Return the data word for word. Pictures are to be omitted.
___ Supplied records
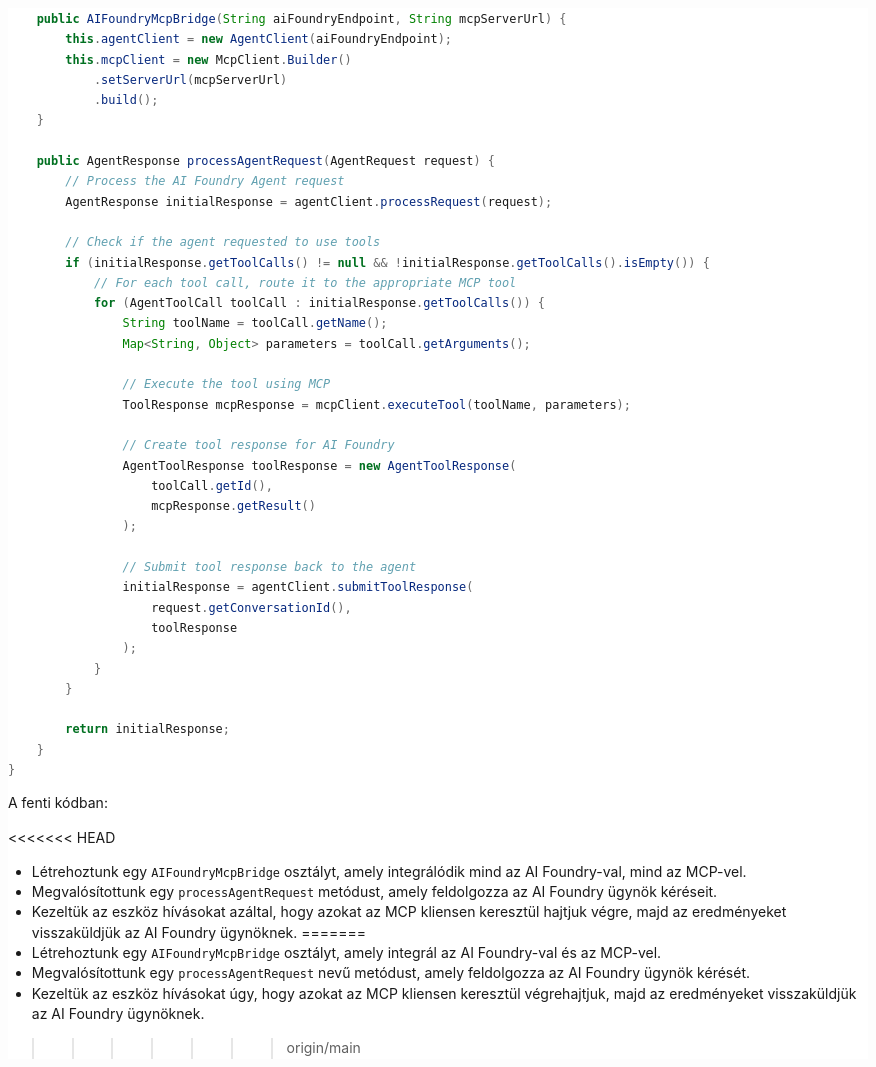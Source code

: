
 ```java
    public AIFoundryMcpBridge(String aiFoundryEndpoint, String mcpServerUrl) {
        this.agentClient = new AgentClient(aiFoundryEndpoint);
        this.mcpClient = new McpClient.Builder()
            .setServerUrl(mcpServerUrl)
            .build();
    }
    
    public AgentResponse processAgentRequest(AgentRequest request) {
        // Process the AI Foundry Agent request
        AgentResponse initialResponse = agentClient.processRequest(request);
        
        // Check if the agent requested to use tools
        if (initialResponse.getToolCalls() != null && !initialResponse.getToolCalls().isEmpty()) {
            // For each tool call, route it to the appropriate MCP tool
            for (AgentToolCall toolCall : initialResponse.getToolCalls()) {
                String toolName = toolCall.getName();
                Map<String, Object> parameters = toolCall.getArguments();
                
                // Execute the tool using MCP
                ToolResponse mcpResponse = mcpClient.executeTool(toolName, parameters);
                
                // Create tool response for AI Foundry
                AgentToolResponse toolResponse = new AgentToolResponse(
                    toolCall.getId(),
                    mcpResponse.getResult()
                );
                
                // Submit tool response back to the agent
                initialResponse = agentClient.submitToolResponse(
                    request.getConversationId(), 
                    toolResponse
                );
            }
        }
        
        return initialResponse;
    }
}
```

A fenti kódban:

<<<<<<< HEAD
- Létrehoztunk egy `AIFoundryMcpBridge` osztályt, amely integrálódik mind az AI Foundry-val, mind az MCP-vel.
- Megvalósítottunk egy `processAgentRequest` metódust, amely feldolgozza az AI Foundry ügynök kéréseit.
- Kezeltük az eszköz hívásokat azáltal, hogy azokat az MCP kliensen keresztül hajtjuk végre, majd az eredményeket visszaküldjük az AI Foundry ügynöknek.
=======
- Létrehoztunk egy `AIFoundryMcpBridge` osztályt, amely integrál az AI Foundry-val és az MCP-vel.
- Megvalósítottunk egy `processAgentRequest` nevű metódust, amely feldolgozza az AI Foundry ügynök kérését.
- Kezeltük az eszköz hívásokat úgy, hogy azokat az MCP kliensen keresztül végrehajtjuk, majd az eredményeket visszaküldjük az AI Foundry ügynöknek.
>>>>>>> origin/main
______
• Exercise output:
Source code

:
 ```java
    public AIFoundryMcpBridge(String aiFoundryEndpoint, String mcpServerUrl) {
        this.agentClient = new AgentClient(aiFoundryEndpoint);
        this.mcpClient = new McpClient.Builder()
            .setServerUrl(mcpServerUrl)
            .build();
    }
    
    public AgentResponse processAgentRequest(AgentRequest request) {
        // Process the AI Foundry Agent request
        AgentResponse initialResponse = agentClient.processRequest(request);
        
        // Check if the agent requested to use tools
        if (initialResponse.getToolCalls() != null && !initialResponse.getToolCalls().isEmpty()) {
            // For each tool call, route it to the appropriate MCP tool
            for (AgentToolCall toolCall : initialResponse.getToolCalls()) {
                String toolName = toolCall.getName();
                Map<String, Object> parameters = toolCall.getArguments();
                
                // Execute the tool using MCP
                ToolResponse mcpResponse = mcpClient.executeTool(toolName, parameters);
                
                // Create tool response for AI Foundry
                AgentToolResponse toolResponse = new AgentToolResponse(
                    toolCall.getId(),
                    mcpResponse.getResult()
                );
                
                // Submit tool response back to the agent
                initialResponse = agentClient.submitToolResponse(
                    request.getConversationId(), 
                    toolResponse
                );
            }
        }
        
        return initialResponse;
    }
}
```

A fenti kódban:

<<<<<<< HEAD
- Létrehoztunk egy `AIFoundryMcpBridge` osztályt, amely integrálódik mind az AI Foundry-val, mind az MCP-vel.
- Megvalósítottunk egy `processAgentRequest` metódust, amely feldolgozza az AI Foundry ügynök kéréseit.
- Kezeltük az eszköz hívásokat azáltal, hogy azokat az MCP kliensen keresztül hajtjuk végre, majd az eredményeket visszaküldjük az AI Foundry ügynöknek.
=======
- Létrehoztunk egy `AIFoundryMcpBridge` osztályt, amely integrál az AI Foundry-val és az MCP-vel.
- Megvalósítottunk egy `processAgentRequest` nevű metódust, amely feldolgozza az AI Foundry ügynök kérését.
- Kezeltük az eszköz hívásokat úgy, hogy azokat az MCP kliensen keresztül végrehajtjuk, majd az eredményeket visszaküldjük az AI Foundry ügynöknek.
>>>>>>> origin/main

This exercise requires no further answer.